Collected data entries
☆ ☆ ☆ ☆ ☆
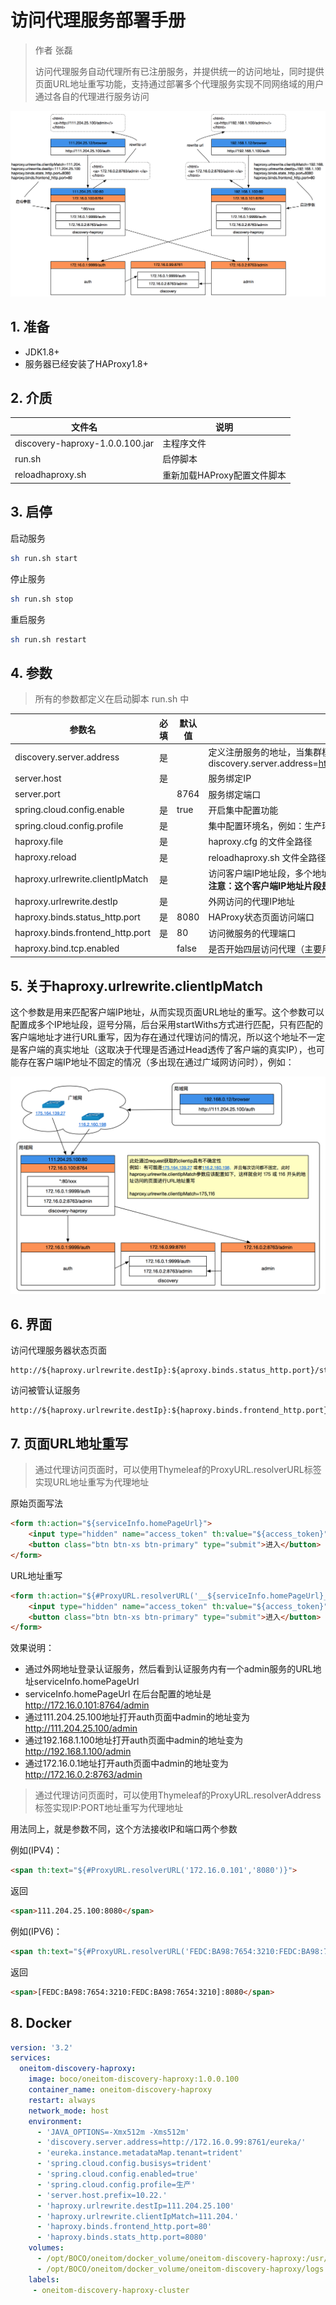 # 访问代理服务部署手册

> 作者 张磊
>
> 访问代理服务自动代理所有已注册服务，并提供统一的访问地址，同时提供页面URL地址重写功能，支持通过部署多个代理服务实现不同网络域的用户通过各自的代理进行服务访问

![image-20181112203825659](images/DiscoveryHAProxy/discoveryhaproxy.png)

## 1. 准备

* JDK1.8+
* 服务器已经安装了HAProxy1.8+

## 2. 介质

| 文件名                          | 说明                        |
| ------------------------------- | --------------------------- |
| discovery-haproxy-1.0.0.100.jar | 主程序文件                  |
| run.sh                          | 启停脚本                    |
| reloadhaproxy.sh                | 重新加载HAProxy配置文件脚本 |

## 3. 启停

启动服务

```bash
sh run.sh start
```

停止服务

```bash
sh run.sh stop
```

 重启服务

```bash
sh run.sh restart
```

##  4. 参数

> 所有的参数都定义在启动脚本 run.sh 中 

| 参数名                           | 必填 | 默认值 | 说明                                                         |
| -------------------------------- | ---- | ------ | ------------------------------------------------------------ |
| discovery.server.address         | 是   |        | 定义注册服务的地址，当集群模式时配置多个地址逗号分隔  discovery.server.address=https://192.168.0.1:8761/eureka/,https://192.168.0.2:8761/eureka/ |
| server.host                      | 是   |        | 服务绑定IP                                                   |
| server.port                      |      | 8764   | 服务绑定端口                                                 |
| spring.cloud.config.enable       | 是   | true   | 开启集中配置功能                                             |
| spring.cloud.config.profile      | 是   |        | 集中配置环境名，例如：生产环境                               |
| haproxy.file                     | 是   |        | haproxy.cfg 的文件全路径                                     |
| haproxy.reload                   | 是   |        | reloadhaproxy.sh 文件全路径                                  |
| haproxy.urlrewrite.clientIpMatch | 是   |        | 访问客户端IP地址段，多个地址逗号分隔，例如：111.204<br />**注意：这个客户端IP地址片段是服务器端获取的客户端IP，经过代理后有可能无法获取真实的客户端IP** |
| haproxy.urlrewrite.destIp        | 是   |        | 外网访问的代理IP地址                                         |
| haproxy.binds.status_http.port   | 是   | 8080   | HAProxy状态页面访问端口                                      |
| haproxy.binds.frontend_http.port | 是   | 80     | 访问微服务的代理端口                                         |
| haproxy.bind.tcp.enabled         |      | false  | 是否开始四层访问代理（主要用于代理没有contextpath的服务）    |

## 5. 关于haproxy.urlrewrite.clientIpMatch

这个参数是用来匹配客户端IP地址，从而实现页面URL地址的重写。这个参数可以配置成多个IP地址段，逗号分隔，后台采用startWiths方式进行匹配，只有匹配的客户端地址才进行URL重写，因为存在通过代理访问的情况，所以这个地址不一定是客户端的真实地址（这取决于代理是否通过Head透传了客户端的真实IP），也可能存在客户端IP地址不固定的情况（多出现在通过广域网访问时），例如：

![image-20181113112435061](images/DiscoveryHAProxy/clientipmatch.png)

## 6. 界面

访问代理服务器状态页面

```shell
http://${haproxy.urlrewrite.destIp}:${aproxy.binds.status_http.port}/stats
```

访问被管认证服务

```shell
http://${haproxy.urlrewrite.destIp}:${haproxy.binds.frontend_http.port}/auth
```

## 7. 页面URL地址重写

> 通过代理访问页面时，可以使用Thymeleaf的ProxyURL.resolverURL标签实现URL地址重写为代理地址

原始页面写法

```html
<form th:action="${serviceInfo.homePageUrl}">
	<input type="hidden" name="access_token" th:value="${access_token}"></input>
	<button class="btn btn-xs btn-primary" type="submit">进入</button>
</form>
```

URL地址重写

```html
<form th:action="${#ProxyURL.resolverURL('__${serviceInfo.homePageUrl}__')}">
	<input type="hidden" name="access_token" th:value="${access_token}"></input>
	<button class="btn btn-xs btn-primary" type="submit">进入</button>
</form>
```

效果说明：

* 通过外网地址登录认证服务，然后看到认证服务内有一个admin服务的URL地址serviceInfo.homePageUrl 
* serviceInfo.homePageUrl 在后台配置的地址是 http://172.16.0.101:8764/admin
* 通过111.204.25.100地址打开auth页面中admin的地址变为 http://111.204.25.100/admin
* 通过192.168.1.100地址打开auth页面中admin的地址变为 http://192.168.1.100/admin
* 通过172.16.0.1地址打开auth页面中admin的地址变为 http://172.16.0.2:8763/admin

> 通过代理访问页面时，可以使用Thymeleaf的ProxyURL.resolverAddress标签实现IP:PORT地址重写为代理地址

用法同上，就是参数不同，这个方法接收IP和端口两个参数

例如(IPV4)：

```html
<span th:text="${#ProxyURL.resolverURL('172.16.0.101','8080')}">
```

返回 

```html
<span>111.204.25.100:8080</span>
```

例如(IPV6)：

```html
<span th:text="${#ProxyURL.resolverURL('FEDC:BA98:7654:3210:FEDC:BA98:7654:3210','8080')}">
```

返回 

```html
<span>[FEDC:BA98:7654:3210:FEDC:BA98:7654:3210]:8080</span>
```



## 8. Docker

```yaml
version: '3.2'
services:
  oneitom-discovery-haproxy:
    image: boco/oneitom-discovery-haproxy:1.0.0.100
    container_name: oneitom-discovery-haproxy
    restart: always
    network_mode: host
    environment:
      - 'JAVA_OPTIONS=-Xmx512m -Xms512m'
      - 'discovery.server.address=http://172.16.0.99:8761/eureka/'
      - 'eureka.instance.metadataMap.tenant=trident'
      - 'spring.cloud.config.busisys=trident'
      - 'spring.cloud.config.enabled=true'
      - 'spring.cloud.config.profile=生产'
      - 'server.host.prefix=10.22.'
      - 'haproxy.urlrewrite.destIp=111.204.25.100'
      - 'haproxy.urlrewrite.clientIpMatch=111.204.'
      - 'haproxy.binds.frontend_http.port=80'
      - 'haproxy.binds.stats_http.port=8080'
    volumes:
      - /opt/BOCO/oneitom/docker_volume/oneitom-discovery-haproxy:/usr/local/etc/haproxy:rw
      - /opt/BOCO/oneitom/docker_volume/oneitom-discovery-haproxy/logs:/discovery-haproxy/logs
    labels:
     - oneitom-discovery-haproxy-cluster
```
☆ ☆ ☆ ☆ ☆
Give every entry again verbatim, with no pictures.

- **Solution for this task**
 # 访问代理服务部署手册

> 作者 张磊
>
> 访问代理服务自动代理所有已注册服务，并提供统一的访问地址，同时提供页面URL地址重写功能，支持通过部署多个代理服务实现不同网络域的用户通过各自的代理进行服务访问

![image-20181112203825659](images/DiscoveryHAProxy/discoveryhaproxy.png)

## 1. 准备

* JDK1.8+
* 服务器已经安装了HAProxy1.8+

## 2. 介质

| 文件名                          | 说明                        |
| ------------------------------- | --------------------------- |
| discovery-haproxy-1.0.0.100.jar | 主程序文件                  |
| run.sh                          | 启停脚本                    |
| reloadhaproxy.sh                | 重新加载HAProxy配置文件脚本 |

## 3. 启停

启动服务

```bash
sh run.sh start
```

停止服务

```bash
sh run.sh stop
```

 重启服务

```bash
sh run.sh restart
```

##  4. 参数

> 所有的参数都定义在启动脚本 run.sh 中 

| 参数名                           | 必填 | 默认值 | 说明                                                         |
| -------------------------------- | ---- | ------ | ------------------------------------------------------------ |
| discovery.server.address         | 是   |        | 定义注册服务的地址，当集群模式时配置多个地址逗号分隔  discovery.server.address=https://192.168.0.1:8761/eureka/,https://192.168.0.2:8761/eureka/ |
| server.host                      | 是   |        | 服务绑定IP                                                   |
| server.port                      |      | 8764   | 服务绑定端口                                                 |
| spring.cloud.config.enable       | 是   | true   | 开启集中配置功能                                             |
| spring.cloud.config.profile      | 是   |        | 集中配置环境名，例如：生产环境                               |
| haproxy.file                     | 是   |        | haproxy.cfg 的文件全路径                                     |
| haproxy.reload                   | 是   |        | reloadhaproxy.sh 文件全路径                                  |
| haproxy.urlrewrite.clientIpMatch | 是   |        | 访问客户端IP地址段，多个地址逗号分隔，例如：111.204<br />**注意：这个客户端IP地址片段是服务器端获取的客户端IP，经过代理后有可能无法获取真实的客户端IP** |
| haproxy.urlrewrite.destIp        | 是   |        | 外网访问的代理IP地址                                         |
| haproxy.binds.status_http.port   | 是   | 8080   | HAProxy状态页面访问端口                                      |
| haproxy.binds.frontend_http.port | 是   | 80     | 访问微服务的代理端口                                         |
| haproxy.bind.tcp.enabled         |      | false  | 是否开始四层访问代理（主要用于代理没有contextpath的服务）    |

## 5. 关于haproxy.urlrewrite.clientIpMatch

这个参数是用来匹配客户端IP地址，从而实现页面URL地址的重写。这个参数可以配置成多个IP地址段，逗号分隔，后台采用startWiths方式进行匹配，只有匹配的客户端地址才进行URL重写，因为存在通过代理访问的情况，所以这个地址不一定是客户端的真实地址（这取决于代理是否通过Head透传了客户端的真实IP），也可能存在客户端IP地址不固定的情况（多出现在通过广域网访问时），例如：

![image-20181113112435061](images/DiscoveryHAProxy/clientipmatch.png)

## 6. 界面

访问代理服务器状态页面

```shell
http://${haproxy.urlrewrite.destIp}:${aproxy.binds.status_http.port}/stats
```

访问被管认证服务

```shell
http://${haproxy.urlrewrite.destIp}:${haproxy.binds.frontend_http.port}/auth
```

## 7. 页面URL地址重写

> 通过代理访问页面时，可以使用Thymeleaf的ProxyURL.resolverURL标签实现URL地址重写为代理地址

原始页面写法

```html
<form th:action="${serviceInfo.homePageUrl}">
	<input type="hidden" name="access_token" th:value="${access_token}"></input>
	<button class="btn btn-xs btn-primary" type="submit">进入</button>
</form>
```

URL地址重写

```html
<form th:action="${#ProxyURL.resolverURL('__${serviceInfo.homePageUrl}__')}">
	<input type="hidden" name="access_token" th:value="${access_token}"></input>
	<button class="btn btn-xs btn-primary" type="submit">进入</button>
</form>
```

效果说明：

* 通过外网地址登录认证服务，然后看到认证服务内有一个admin服务的URL地址serviceInfo.homePageUrl 
* serviceInfo.homePageUrl 在后台配置的地址是 http://172.16.0.101:8764/admin
* 通过111.204.25.100地址打开auth页面中admin的地址变为 http://111.204.25.100/admin
* 通过192.168.1.100地址打开auth页面中admin的地址变为 http://192.168.1.100/admin
* 通过172.16.0.1地址打开auth页面中admin的地址变为 http://172.16.0.2:8763/admin

> 通过代理访问页面时，可以使用Thymeleaf的ProxyURL.resolverAddress标签实现IP:PORT地址重写为代理地址

用法同上，就是参数不同，这个方法接收IP和端口两个参数

例如(IPV4)：

```html
<span th:text="${#ProxyURL.resolverURL('172.16.0.101','8080')}">
```

返回 

```html
<span>111.204.25.100:8080</span>
```

例如(IPV6)：

```html
<span th:text="${#ProxyURL.resolverURL('FEDC:BA98:7654:3210:FEDC:BA98:7654:3210','8080')}">
```

返回 

```html
<span>[FEDC:BA98:7654:3210:FEDC:BA98:7654:3210]:8080</span>
```



## 8. Docker

```yaml
version: '3.2'
services:
  oneitom-discovery-haproxy:
    image: boco/oneitom-discovery-haproxy:1.0.0.100
    container_name: oneitom-discovery-haproxy
    restart: always
    network_mode: host
    environment:
      - 'JAVA_OPTIONS=-Xmx512m -Xms512m'
      - 'discovery.server.address=http://172.16.0.99:8761/eureka/'
      - 'eureka.instance.metadataMap.tenant=trident'
      - 'spring.cloud.config.busisys=trident'
      - 'spring.cloud.config.enabled=true'
      - 'spring.cloud.config.profile=生产'
      - 'server.host.prefix=10.22.'
      - 'haproxy.urlrewrite.destIp=111.204.25.100'
      - 'haproxy.urlrewrite.clientIpMatch=111.204.'
      - 'haproxy.binds.frontend_http.port=80'
      - 'haproxy.binds.stats_http.port=8080'
    volumes:
      - /opt/BOCO/oneitom/docker_volume/oneitom-discovery-haproxy:/usr/local/etc/haproxy:rw
      - /opt/BOCO/oneitom/docker_volume/oneitom-discovery-haproxy/logs:/discovery-haproxy/logs
    labels:
     - oneitom-discovery-haproxy-cluster
```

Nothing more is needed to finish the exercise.